What is a Running Vest?

How to Choose a Running Hydration Vest Choosing the right running hydration vest involves more than just picking one off the shelf. It's about finding a vest that aligns perfectly...

Whether you're lacing up for your first 10K or training for your tenth marathon, long-distance running has a way of humbling you. It doesn’t matter how fit you think you are — once you pass a certain point, it’s as much mental as it is physical. Here are a few do’s and don’ts I’ve picked up from miles on the road, race-day mistakes, and a fair few long runs that went totally sideways.

DO: Build gradually

This one seems obvious, but it’s where most people go wrong. You can’t just wake up one morning and decide to run 20K when your longest run so far has been 5. Your body needs time to adapt — joints, muscles, lungs, everything. Follow the 10% rule: increase your weekly mileage by no more than 10% each week. It’s boring, sure, but it works.

DON’T: Ignore niggles

That little ache in your knee? The tightness in your hip? They don’t just disappear if you “run through it.” In fact, they usually get worse. Learn to listen to your body. Rest days aren’t a weakness — they’re part of training. And if something feels off for more than a few days, get it checked. A bit of physio now is better than months on the sidelines.

DO: Eat and drink properly

You can’t expect your body to perform if you're not fuelling it properly. That means a good mix of carbs, protein, and healthy fats, especially around your longer runs. Stay on top of your hydration too — not just on the day, but the whole week. For anything over 60–90 minutes, you’ll probably need to take water or electrolytes with you.

DON’T: Try something new on race day

Golden rule. Don't wear brand-new shoes. Don’t eat a weird breakfast. Don’t try that fancy gel your mate swears by if you’ve never trained with it. Race day is not the time for experiments. Stick to what your body knows — from your kit to your fuel.

DO: Learn to pace yourself

A fast start feels amazing. For about ten minutes. Then you hit the wall and spend the next hour wondering why you ever signed up. Pacing is an art, and it takes time to get right. Use a watch if it helps, but also learn to trust your effort levels. You should be able to hold a sentence in the early miles — if you’re gasping, you’ve gone out too fast.

DON’T: Obsess over pace

Not every run needs to be fast. Some of your most valuable training runs will be slow, steady plods. They build endurance, teach discipline, and reduce the risk of injury. If you’re constantly chasing a pace, you’re missing the point. Save the speed for your intervals or race days — not your Sunday long run.

DO: Embrace the bad runs

Not every run is going to feel good. Some will be grim. Legs heavy, lungs burning, head all over the place. That’s just part of it. Don’t beat yourself up. Don’t quit. Learn from it, laugh it off, and turn up again tomorrow. The best runners aren’t the fastest — they’re the ones who keep showing up.

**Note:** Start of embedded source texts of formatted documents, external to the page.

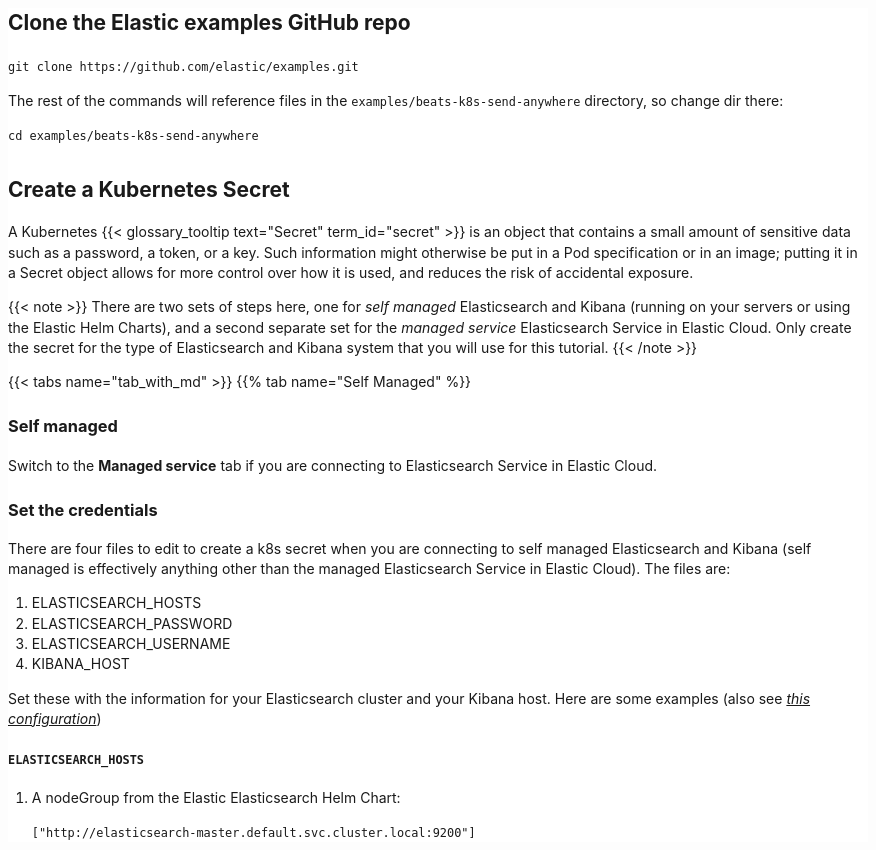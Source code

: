 ## Clone the Elastic examples GitHub repo

```shell
git clone https://github.com/elastic/examples.git
```

The rest of the commands will reference files in the
`examples/beats-k8s-send-anywhere` directory, so change dir there:

```shell
cd examples/beats-k8s-send-anywhere
```

## Create a Kubernetes Secret

A Kubernetes {{< glossary_tooltip text="Secret" term_id="secret" >}} is an
object that contains a small amount of sensitive data such as a password, a
token, or a key. Such information might otherwise be put in a Pod specification
or in an image; putting it in a Secret object allows for more control over how
it is used, and reduces the risk of accidental exposure.

{{< note >}} There are two sets of steps here, one for _self managed_
Elasticsearch and Kibana (running on your servers or using the Elastic Helm
Charts), and a second separate set for the _managed service_ Elasticsearch
Service in Elastic Cloud. Only create the secret for the type of Elasticsearch
and Kibana system that you will use for this tutorial. {{< /note >}}

{{< tabs name="tab_with_md" >}} {{% tab name="Self Managed" %}}

### Self managed

Switch to the **Managed service** tab if you are connecting to Elasticsearch
Service in Elastic Cloud.

### Set the credentials

There are four files to edit to create a k8s secret when you are connecting to
self managed Elasticsearch and Kibana (self managed is effectively anything
other than the managed Elasticsearch Service in Elastic Cloud). The files are:

1. ELASTICSEARCH_HOSTS
1. ELASTICSEARCH_PASSWORD
1. ELASTICSEARCH_USERNAME
1. KIBANA_HOST

Set these with the information for your Elasticsearch cluster and your Kibana
host. Here are some examples (also see
[_this configuration_](https://stackoverflow.com/questions/59892896/how-to-connect-from-minikube-to-elasticsearch-installed-on-host-local-developme/59892897#59892897))

#### `ELASTICSEARCH_HOSTS`

1.  A nodeGroup from the Elastic Elasticsearch Helm Chart:

    ```shell
    ["http://elasticsearch-master.default.svc.cluster.local:9200"]
    ```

DON’T: Compare yourself to others

Running is one of the most personal sports there is. Your journey is yours. It doesn’t matter what pace someone else is running at, how many races they’ve done, or how many Strava kudos they get. Focus on your goals, your body, your progress. That’s what counts.

Final thoughts? Long-distance running can be brutal — but it can also be one of the most rewarding things you ever do. You learn patience, discipline, grit. You find peace in the chaos. And every now and then, you hit that perfect stretch of road where everything just clicks — and you remember exactly why you started.

Now lace up, get out there, and enjoy the run. One mile at a time.